• [Records for processing]:
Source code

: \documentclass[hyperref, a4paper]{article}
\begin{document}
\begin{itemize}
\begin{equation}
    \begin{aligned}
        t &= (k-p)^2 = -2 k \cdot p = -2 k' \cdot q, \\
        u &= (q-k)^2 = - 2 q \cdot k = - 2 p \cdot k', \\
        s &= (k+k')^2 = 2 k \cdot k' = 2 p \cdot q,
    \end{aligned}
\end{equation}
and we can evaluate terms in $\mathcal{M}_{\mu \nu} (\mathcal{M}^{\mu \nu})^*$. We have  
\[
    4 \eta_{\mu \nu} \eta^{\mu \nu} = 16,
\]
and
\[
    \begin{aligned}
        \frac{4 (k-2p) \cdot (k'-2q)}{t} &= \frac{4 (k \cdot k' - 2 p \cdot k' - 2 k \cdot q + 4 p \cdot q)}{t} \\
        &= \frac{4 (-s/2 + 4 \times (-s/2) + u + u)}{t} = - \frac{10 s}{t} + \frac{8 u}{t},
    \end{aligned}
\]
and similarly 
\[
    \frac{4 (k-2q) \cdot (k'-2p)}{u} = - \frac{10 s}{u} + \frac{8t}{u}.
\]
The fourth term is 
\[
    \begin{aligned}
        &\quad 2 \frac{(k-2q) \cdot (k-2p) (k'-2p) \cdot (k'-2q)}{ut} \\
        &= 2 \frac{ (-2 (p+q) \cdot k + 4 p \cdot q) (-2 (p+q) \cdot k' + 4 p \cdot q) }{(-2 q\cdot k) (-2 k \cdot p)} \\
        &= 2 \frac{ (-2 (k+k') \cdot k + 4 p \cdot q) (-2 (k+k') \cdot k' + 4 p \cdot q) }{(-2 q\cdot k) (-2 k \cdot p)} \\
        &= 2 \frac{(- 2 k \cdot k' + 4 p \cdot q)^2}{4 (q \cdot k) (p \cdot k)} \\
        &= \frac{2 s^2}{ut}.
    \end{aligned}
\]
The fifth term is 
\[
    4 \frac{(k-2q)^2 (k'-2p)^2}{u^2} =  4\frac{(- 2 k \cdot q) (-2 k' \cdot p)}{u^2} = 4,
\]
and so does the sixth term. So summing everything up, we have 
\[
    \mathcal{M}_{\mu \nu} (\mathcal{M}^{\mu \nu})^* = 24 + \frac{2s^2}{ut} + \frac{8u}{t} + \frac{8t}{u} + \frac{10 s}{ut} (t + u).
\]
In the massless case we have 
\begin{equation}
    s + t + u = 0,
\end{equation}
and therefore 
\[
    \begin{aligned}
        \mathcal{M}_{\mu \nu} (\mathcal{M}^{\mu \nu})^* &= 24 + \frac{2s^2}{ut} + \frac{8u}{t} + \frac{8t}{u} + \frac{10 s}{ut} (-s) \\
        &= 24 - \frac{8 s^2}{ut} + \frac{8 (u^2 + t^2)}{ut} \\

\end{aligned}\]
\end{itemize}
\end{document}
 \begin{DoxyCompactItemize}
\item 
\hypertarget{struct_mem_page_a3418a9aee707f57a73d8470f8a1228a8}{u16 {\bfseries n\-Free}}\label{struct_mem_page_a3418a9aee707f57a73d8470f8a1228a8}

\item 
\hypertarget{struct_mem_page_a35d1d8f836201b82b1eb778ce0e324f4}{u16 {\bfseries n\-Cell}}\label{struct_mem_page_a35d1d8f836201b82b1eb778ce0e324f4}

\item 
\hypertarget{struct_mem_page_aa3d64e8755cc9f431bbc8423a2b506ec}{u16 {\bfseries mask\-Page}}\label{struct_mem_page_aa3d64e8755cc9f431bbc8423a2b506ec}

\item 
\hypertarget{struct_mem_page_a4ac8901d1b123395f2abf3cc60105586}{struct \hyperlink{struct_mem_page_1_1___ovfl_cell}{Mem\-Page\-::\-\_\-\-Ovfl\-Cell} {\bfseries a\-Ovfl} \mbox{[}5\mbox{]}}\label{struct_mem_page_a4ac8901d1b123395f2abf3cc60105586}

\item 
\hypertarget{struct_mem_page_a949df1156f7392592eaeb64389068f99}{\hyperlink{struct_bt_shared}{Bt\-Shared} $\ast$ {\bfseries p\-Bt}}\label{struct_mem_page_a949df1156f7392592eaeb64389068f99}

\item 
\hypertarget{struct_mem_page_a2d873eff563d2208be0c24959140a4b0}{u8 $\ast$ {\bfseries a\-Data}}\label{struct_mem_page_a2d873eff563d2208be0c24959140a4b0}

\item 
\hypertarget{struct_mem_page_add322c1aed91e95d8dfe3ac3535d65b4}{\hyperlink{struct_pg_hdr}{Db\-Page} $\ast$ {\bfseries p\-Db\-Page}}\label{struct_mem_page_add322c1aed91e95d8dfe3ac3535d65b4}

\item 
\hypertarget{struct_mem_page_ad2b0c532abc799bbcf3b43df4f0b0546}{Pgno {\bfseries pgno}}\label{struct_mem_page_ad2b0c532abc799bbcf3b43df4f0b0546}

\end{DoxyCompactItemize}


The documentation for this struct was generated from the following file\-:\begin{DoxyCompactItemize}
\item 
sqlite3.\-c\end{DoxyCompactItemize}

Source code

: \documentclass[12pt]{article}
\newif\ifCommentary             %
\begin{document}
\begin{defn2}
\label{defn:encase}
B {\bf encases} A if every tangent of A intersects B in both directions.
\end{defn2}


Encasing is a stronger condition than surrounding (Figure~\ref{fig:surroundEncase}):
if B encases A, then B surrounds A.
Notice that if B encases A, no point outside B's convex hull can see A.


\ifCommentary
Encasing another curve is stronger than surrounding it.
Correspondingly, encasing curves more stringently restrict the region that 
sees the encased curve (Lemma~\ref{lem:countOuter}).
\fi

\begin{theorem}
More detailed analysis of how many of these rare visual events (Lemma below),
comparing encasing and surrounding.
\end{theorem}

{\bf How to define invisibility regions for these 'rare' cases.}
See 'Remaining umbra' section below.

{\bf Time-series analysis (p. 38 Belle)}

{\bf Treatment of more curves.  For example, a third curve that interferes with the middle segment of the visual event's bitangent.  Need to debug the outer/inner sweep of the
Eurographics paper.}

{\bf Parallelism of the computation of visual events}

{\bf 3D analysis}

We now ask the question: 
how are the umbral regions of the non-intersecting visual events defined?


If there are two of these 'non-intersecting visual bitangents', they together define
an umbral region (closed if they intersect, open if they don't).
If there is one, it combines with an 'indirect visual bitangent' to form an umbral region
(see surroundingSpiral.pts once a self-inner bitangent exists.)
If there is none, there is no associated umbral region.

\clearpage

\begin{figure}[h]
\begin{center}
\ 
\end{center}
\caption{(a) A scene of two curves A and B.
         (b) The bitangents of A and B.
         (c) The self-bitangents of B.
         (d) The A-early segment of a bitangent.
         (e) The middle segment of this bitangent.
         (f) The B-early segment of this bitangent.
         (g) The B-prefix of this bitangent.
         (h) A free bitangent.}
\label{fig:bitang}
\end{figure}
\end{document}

• [Task to complete]: All lines of the data above must be repeated exactly.

• [Result of this exercise]:
Source code

: \documentclass[hyperref, a4paper]{article}
\begin{document}
\begin{itemize}
\begin{equation}
    \begin{aligned}
        t &= (k-p)^2 = -2 k \cdot p = -2 k' \cdot q, \\
        u &= (q-k)^2 = - 2 q \cdot k = - 2 p \cdot k', \\
        s &= (k+k')^2 = 2 k \cdot k' = 2 p \cdot q,
    \end{aligned}
\end{equation}
and we can evaluate terms in $\mathcal{M}_{\mu \nu} (\mathcal{M}^{\mu \nu})^*$. We have  
\[
    4 \eta_{\mu \nu} \eta^{\mu \nu} = 16,
\]
and
\[
    \begin{aligned}
        \frac{4 (k-2p) \cdot (k'-2q)}{t} &= \frac{4 (k \cdot k' - 2 p \cdot k' - 2 k \cdot q + 4 p \cdot q)}{t} \\
        &= \frac{4 (-s/2 + 4 \times (-s/2) + u + u)}{t} = - \frac{10 s}{t} + \frac{8 u}{t},
    \end{aligned}
\]
and similarly 
\[
    \frac{4 (k-2q) \cdot (k'-2p)}{u} = - \frac{10 s}{u} + \frac{8t}{u}.
\]
The fourth term is 
\[
    \begin{aligned}
        &\quad 2 \frac{(k-2q) \cdot (k-2p) (k'-2p) \cdot (k'-2q)}{ut} \\
        &= 2 \frac{ (-2 (p+q) \cdot k + 4 p \cdot q) (-2 (p+q) \cdot k' + 4 p \cdot q) }{(-2 q\cdot k) (-2 k \cdot p)} \\
        &= 2 \frac{ (-2 (k+k') \cdot k + 4 p \cdot q) (-2 (k+k') \cdot k' + 4 p \cdot q) }{(-2 q\cdot k) (-2 k \cdot p)} \\
        &= 2 \frac{(- 2 k \cdot k' + 4 p \cdot q)^2}{4 (q \cdot k) (p \cdot k)} \\
        &= \frac{2 s^2}{ut}.
    \end{aligned}
\]
The fifth term is 
\[
    4 \frac{(k-2q)^2 (k'-2p)^2}{u^2} =  4\frac{(- 2 k \cdot q) (-2 k' \cdot p)}{u^2} = 4,
\]
and so does the sixth term. So summing everything up, we have 
\[
    \mathcal{M}_{\mu \nu} (\mathcal{M}^{\mu \nu})^* = 24 + \frac{2s^2}{ut} + \frac{8u}{t} + \frac{8t}{u} + \frac{10 s}{ut} (t + u).
\]
In the massless case we have 
\begin{equation}
    s + t + u = 0,
\end{equation}
and therefore 
\[
    \begin{aligned}
        \mathcal{M}_{\mu \nu} (\mathcal{M}^{\mu \nu})^* &= 24 + \frac{2s^2}{ut} + \frac{8u}{t} + \frac{8t}{u} + \frac{10 s}{ut} (-s) \\
        &= 24 - \frac{8 s^2}{ut} + \frac{8 (u^2 + t^2)}{ut} \\

\end{aligned}\]
\end{itemize}
\end{document}
 \begin{DoxyCompactItemize}
\item 
\hypertarget{struct_mem_page_a3418a9aee707f57a73d8470f8a1228a8}{u16 {\bfseries n\-Free}}\label{struct_mem_page_a3418a9aee707f57a73d8470f8a1228a8}

\item 
\hypertarget{struct_mem_page_a35d1d8f836201b82b1eb778ce0e324f4}{u16 {\bfseries n\-Cell}}\label{struct_mem_page_a35d1d8f836201b82b1eb778ce0e324f4}

\item 
\hypertarget{struct_mem_page_aa3d64e8755cc9f431bbc8423a2b506ec}{u16 {\bfseries mask\-Page}}\label{struct_mem_page_aa3d64e8755cc9f431bbc8423a2b506ec}

\item 
\hypertarget{struct_mem_page_a4ac8901d1b123395f2abf3cc60105586}{struct \hyperlink{struct_mem_page_1_1___ovfl_cell}{Mem\-Page\-::\-\_\-\-Ovfl\-Cell} {\bfseries a\-Ovfl} \mbox{[}5\mbox{]}}\label{struct_mem_page_a4ac8901d1b123395f2abf3cc60105586}

\item 
\hypertarget{struct_mem_page_a949df1156f7392592eaeb64389068f99}{\hyperlink{struct_bt_shared}{Bt\-Shared} $\ast$ {\bfseries p\-Bt}}\label{struct_mem_page_a949df1156f7392592eaeb64389068f99}

\item 
\hypertarget{struct_mem_page_a2d873eff563d2208be0c24959140a4b0}{u8 $\ast$ {\bfseries a\-Data}}\label{struct_mem_page_a2d873eff563d2208be0c24959140a4b0}

\item 
\hypertarget{struct_mem_page_add322c1aed91e95d8dfe3ac3535d65b4}{\hyperlink{struct_pg_hdr}{Db\-Page} $\ast$ {\bfseries p\-Db\-Page}}\label{struct_mem_page_add322c1aed91e95d8dfe3ac3535d65b4}

\item 
\hypertarget{struct_mem_page_ad2b0c532abc799bbcf3b43df4f0b0546}{Pgno {\bfseries pgno}}\label{struct_mem_page_ad2b0c532abc799bbcf3b43df4f0b0546}

\end{DoxyCompactItemize}


The documentation for this struct was generated from the following file\-:\begin{DoxyCompactItemize}
\item 
sqlite3.\-c\end{DoxyCompactItemize}

Source code

: \documentclass[12pt]{article}
\newif\ifCommentary             %
\begin{document}
\begin{defn2}
\label{defn:encase}
B {\bf encases} A if every tangent of A intersects B in both directions.
\end{defn2}


Encasing is a stronger condition than surrounding (Figure~\ref{fig:surroundEncase}):
if B encases A, then B surrounds A.
Notice that if B encases A, no point outside B's convex hull can see A.


\ifCommentary
Encasing another curve is stronger than surrounding it.
Correspondingly, encasing curves more stringently restrict the region that 
sees the encased curve (Lemma~\ref{lem:countOuter}).
\fi

\begin{theorem}
More detailed analysis of how many of these rare visual events (Lemma below),
comparing encasing and surrounding.
\end{theorem}

{\bf How to define invisibility regions for these 'rare' cases.}
See 'Remaining umbra' section below.

{\bf Time-series analysis (p. 38 Belle)}

{\bf Treatment of more curves.  For example, a third curve that interferes with the middle segment of the visual event's bitangent.  Need to debug the outer/inner sweep of the
Eurographics paper.}

{\bf Parallelism of the computation of visual events}

{\bf 3D analysis}

We now ask the question: 
how are the umbral regions of the non-intersecting visual events defined?


If there are two of these 'non-intersecting visual bitangents', they together define
an umbral region (closed if they intersect, open if they don't).
If there is one, it combines with an 'indirect visual bitangent' to form an umbral region
(see surroundingSpiral.pts once a self-inner bitangent exists.)
If there is none, there is no associated umbral region.

\clearpage

\begin{figure}[h]
\begin{center}
\ 
\end{center}
\caption{(a) A scene of two curves A and B.
         (b) The bitangents of A and B.
         (c) The self-bitangents of B.
         (d) The A-early segment of a bitangent.
         (e) The middle segment of this bitangent.
         (f) The B-early segment of this bitangent.
         (g) The B-prefix of this bitangent.
         (h) A free bitangent.}
\label{fig:bitang}
\end{figure}
\end{document}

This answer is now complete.